* _What is being asked_: Each record should be copied exactly into the answer, and no picture should go with it.

* _Dataset excerpts_:
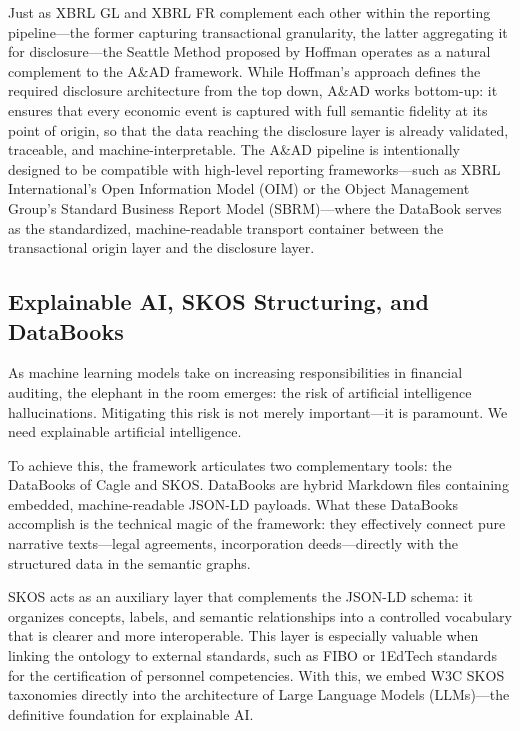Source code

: \documentclass[12pt, a4paper]{article}
\begin{document}
Just as XBRL GL and XBRL FR complement each other within the reporting pipeline---the former capturing transactional granularity, the latter aggregating it for disclosure---the Seattle Method proposed by Hoffman \cite{hoffman2025} operates as a natural complement to the A\&AD framework. While Hoffman's approach defines the required disclosure architecture from the top down, A\&AD works bottom-up: it ensures that every economic event is captured with full semantic fidelity at its point of origin, so that the data reaching the disclosure layer is already validated, traceable, and machine-interpretable. The A\&AD pipeline is intentionally designed to be compatible with high-level reporting frameworks---such as XBRL International's Open Information Model (OIM) or the Object Management Group's Standard Business Report Model (SBRM)---where the DataBook serves as the standardized, machine-readable transport container between the transactional origin layer and the disclosure layer.

\subsection{Explainable AI, SKOS Structuring, and DataBooks}

As machine learning models take on increasing responsibilities in financial auditing, the elephant in the room emerges: the risk of artificial intelligence hallucinations. Mitigating this risk is not merely important---it is paramount. We need explainable artificial intelligence.

To achieve this, the framework articulates two complementary tools: the DataBooks of Cagle \cite{cagle2026} and SKOS. DataBooks are hybrid Markdown files containing embedded, machine-readable JSON-LD payloads. What these DataBooks accomplish is the technical magic of the framework: they effectively connect pure narrative texts---legal agreements, incorporation deeds---directly with the structured data in the semantic graphs.

SKOS acts as an auxiliary layer that complements the JSON-LD schema: it organizes concepts, labels, and semantic relationships into a controlled vocabulary that is clearer and more interoperable. This layer is especially valuable when linking the ontology to external standards, such as FIBO or 1EdTech standards for the certification of personnel competencies. With this, we embed W3C SKOS \cite{w3cskos} taxonomies directly into the architecture of Large Language Models (LLMs)---the definitive foundation for explainable AI.
\end{document}
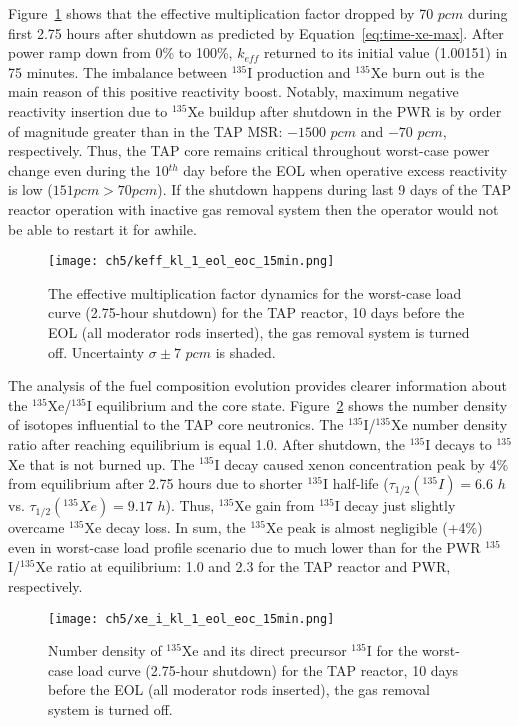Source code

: Figure~\ref{fig:lf-tap-keff-eol-eoc-no-15} shows that the effective 
multiplication factor dropped by 70 $pcm$ during first 2.75 hours after 
shutdown as predicted by Equation~\ref{eq:time-xe-max}. After power ramp down 
from 0\% to 100\%, $k_{eff}$ returned to its initial value (1.00151) in 75 
minutes. The imbalance between $^{135}$I production and $^{135}$Xe burn out is 
the main reason of this positive reactivity boost. Notably, maximum negative 
reactivity insertion due to $^{135}$Xe buildup after shutdown in the 
\gls{PWR} is by order of magnitude greater than in the \gls{TAP} \gls{MSR}: 
$-1500$ $pcm$ \cite{rykhlevskii_impact_2019} and $-70$ $pcm$, respectively.
Thus, the \gls{TAP} core remains critical throughout worst-case power change 
even during the 10$^{th}$ day before the \gls{EOL} when operative excess 
reactivity is low ($151pcm>70pcm$). If the shutdown happens during last 9 days 
of the \gls{TAP} reactor operation with inactive gas removal system then the 
operator would not be able to restart it for awhile.
\begin{figure}[htp!] %
	\centering
	\texttt{[image: ch5/keff\_kl\_1\_eol\_eoc\_15min.png]}
	\caption{The effective multiplication factor dynamics for the worst-case 
		load curve (2.75-hour shutdown) for the \gls{TAP} reactor, 10 days 
		before the \gls{EOL} (all moderator rods inserted), the gas removal 
		system is turned off. Uncertainty $\sigma\pm7$ $pcm$ is shaded.}
	\label{fig:lf-tap-keff-eol-eoc-no-15}
\end{figure}


The analysis of the fuel composition evolution provides clearer information 
about the $^{135}$Xe/$^{135}$I equilibrium and the core state. 
Figure~\ref{fig:lf-tap-xe-i-eol-eoc-no-15} shows the number density of 
isotopes influential to the \gls{TAP} core neutronics. The 
$^{135}$I/$^{135}$Xe number density ratio after reaching equilibrium is equal 
1.0. After shutdown, the $^{135}$I decays to $^{135}$Xe that is not burned up. 
The $^{135}$I decay caused xenon concentration 
peak by 4\% from equilibrium after 2.75 hours due to shorter $^{135}$I 
half-life ($\tau_{1/2}(^{135}I)=6.6$ $h$ vs. $\tau_{1/2}(^{135}Xe)=9.17$ 
$h$). Thus, $^{135}$Xe gain from $^{135}$I decay just slightly overcame 
$^{135}$Xe decay loss. In sum, the $^{135}$Xe peak is almost negligible (+4\%) 
even in worst-case load profile scenario due to much lower than for the 
\gls{PWR} $^{135}$I/$^{135}$Xe ratio at equilibrium: 1.0 and 2.3 
\cite{rykhlevskii_impact_2019} for the \gls{TAP} reactor and 
\gls{PWR}, respectively.
\begin{figure}[htp!] %
	\centering
	\texttt{[image: ch5/xe\_i\_kl\_1\_eol\_eoc\_15min.png]}
	\caption{Number density of $^{135}$Xe and its direct precursor $^{135}$I 
	for the worst-case load curve (2.75-hour shutdown) for the \gls{TAP} 
	reactor, 10 days before the \gls{EOL} (all moderator rods inserted), the 
	gas removal system is turned off.}
	\label{fig:lf-tap-xe-i-eol-eoc-no-15}
\end{figure}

* _Answer to the exercise_:
Source code

: \documentclass[12pt, a4paper]{article}
\begin{document}
Just as XBRL GL and XBRL FR complement each other within the reporting pipeline---the former capturing transactional granularity, the latter aggregating it for disclosure---the Seattle Method proposed by Hoffman \cite{hoffman2025} operates as a natural complement to the A\&AD framework. While Hoffman's approach defines the required disclosure architecture from the top down, A\&AD works bottom-up: it ensures that every economic event is captured with full semantic fidelity at its point of origin, so that the data reaching the disclosure layer is already validated, traceable, and machine-interpretable. The A\&AD pipeline is intentionally designed to be compatible with high-level reporting frameworks---such as XBRL International's Open Information Model (OIM) or the Object Management Group's Standard Business Report Model (SBRM)---where the DataBook serves as the standardized, machine-readable transport container between the transactional origin layer and the disclosure layer.

\subsection{Explainable AI, SKOS Structuring, and DataBooks}

As machine learning models take on increasing responsibilities in financial auditing, the elephant in the room emerges: the risk of artificial intelligence hallucinations. Mitigating this risk is not merely important---it is paramount. We need explainable artificial intelligence.

To achieve this, the framework articulates two complementary tools: the DataBooks of Cagle \cite{cagle2026} and SKOS. DataBooks are hybrid Markdown files containing embedded, machine-readable JSON-LD payloads. What these DataBooks accomplish is the technical magic of the framework: they effectively connect pure narrative texts---legal agreements, incorporation deeds---directly with the structured data in the semantic graphs.

SKOS acts as an auxiliary layer that complements the JSON-LD schema: it organizes concepts, labels, and semantic relationships into a controlled vocabulary that is clearer and more interoperable. This layer is especially valuable when linking the ontology to external standards, such as FIBO or 1EdTech standards for the certification of personnel competencies. With this, we embed W3C SKOS \cite{w3cskos} taxonomies directly into the architecture of Large Language Models (LLMs)---the definitive foundation for explainable AI.
\end{document}
Source code

: Figure~\ref{fig:lf-tap-keff-eol-eoc-no-15} shows that the effective 
multiplication factor dropped by 70 $pcm$ during first 2.75 hours after 
shutdown as predicted by Equation~\ref{eq:time-xe-max}. After power ramp down 
from 0\% to 100\%, $k_{eff}$ returned to its initial value (1.00151) in 75 
minutes. The imbalance between $^{135}$I production and $^{135}$Xe burn out is 
the main reason of this positive reactivity boost. Notably, maximum negative 
reactivity insertion due to $^{135}$Xe buildup after shutdown in the 
\gls{PWR} is by order of magnitude greater than in the \gls{TAP} \gls{MSR}: 
$-1500$ $pcm$ \cite{rykhlevskii_impact_2019} and $-70$ $pcm$, respectively.
Thus, the \gls{TAP} core remains critical throughout worst-case power change 
even during the 10$^{th}$ day before the \gls{EOL} when operative excess 
reactivity is low ($151pcm>70pcm$). If the shutdown happens during last 9 days 
of the \gls{TAP} reactor operation with inactive gas removal system then the 
operator would not be able to restart it for awhile.
\begin{figure}[htp!] %
	\centering
	\texttt{[image: ch5/keff\_kl\_1\_eol\_eoc\_15min.png]}
	\caption{The effective multiplication factor dynamics for the worst-case 
		load curve (2.75-hour shutdown) for the \gls{TAP} reactor, 10 days 
		before the \gls{EOL} (all moderator rods inserted), the gas removal 
		system is turned off. Uncertainty $\sigma\pm7$ $pcm$ is shaded.}
	\label{fig:lf-tap-keff-eol-eoc-no-15}
\end{figure}


The analysis of the fuel composition evolution provides clearer information 
about the $^{135}$Xe/$^{135}$I equilibrium and the core state. 
Figure~\ref{fig:lf-tap-xe-i-eol-eoc-no-15} shows the number density of 
isotopes influential to the \gls{TAP} core neutronics. The 
$^{135}$I/$^{135}$Xe number density ratio after reaching equilibrium is equal 
1.0. After shutdown, the $^{135}$I decays to $^{135}$Xe that is not burned up. 
The $^{135}$I decay caused xenon concentration 
peak by 4\% from equilibrium after 2.75 hours due to shorter $^{135}$I 
half-life ($\tau_{1/2}(^{135}I)=6.6$ $h$ vs. $\tau_{1/2}(^{135}Xe)=9.17$ 
$h$). Thus, $^{135}$Xe gain from $^{135}$I decay just slightly overcame 
$^{135}$Xe decay loss. In sum, the $^{135}$Xe peak is almost negligible (+4\%) 
even in worst-case load profile scenario due to much lower than for the 
\gls{PWR} $^{135}$I/$^{135}$Xe ratio at equilibrium: 1.0 and 2.3 
\cite{rykhlevskii_impact_2019} for the \gls{TAP} reactor and 
\gls{PWR}, respectively.
\begin{figure}[htp!] %
	\centering
	\texttt{[image: ch5/xe\_i\_kl\_1\_eol\_eoc\_15min.png]}
	\caption{Number density of $^{135}$Xe and its direct precursor $^{135}$I 
	for the worst-case load curve (2.75-hour shutdown) for the \gls{TAP} 
	reactor, 10 days before the \gls{EOL} (all moderator rods inserted), the 
	gas removal system is turned off.}
	\label{fig:lf-tap-xe-i-eol-eoc-no-15}
\end{figure}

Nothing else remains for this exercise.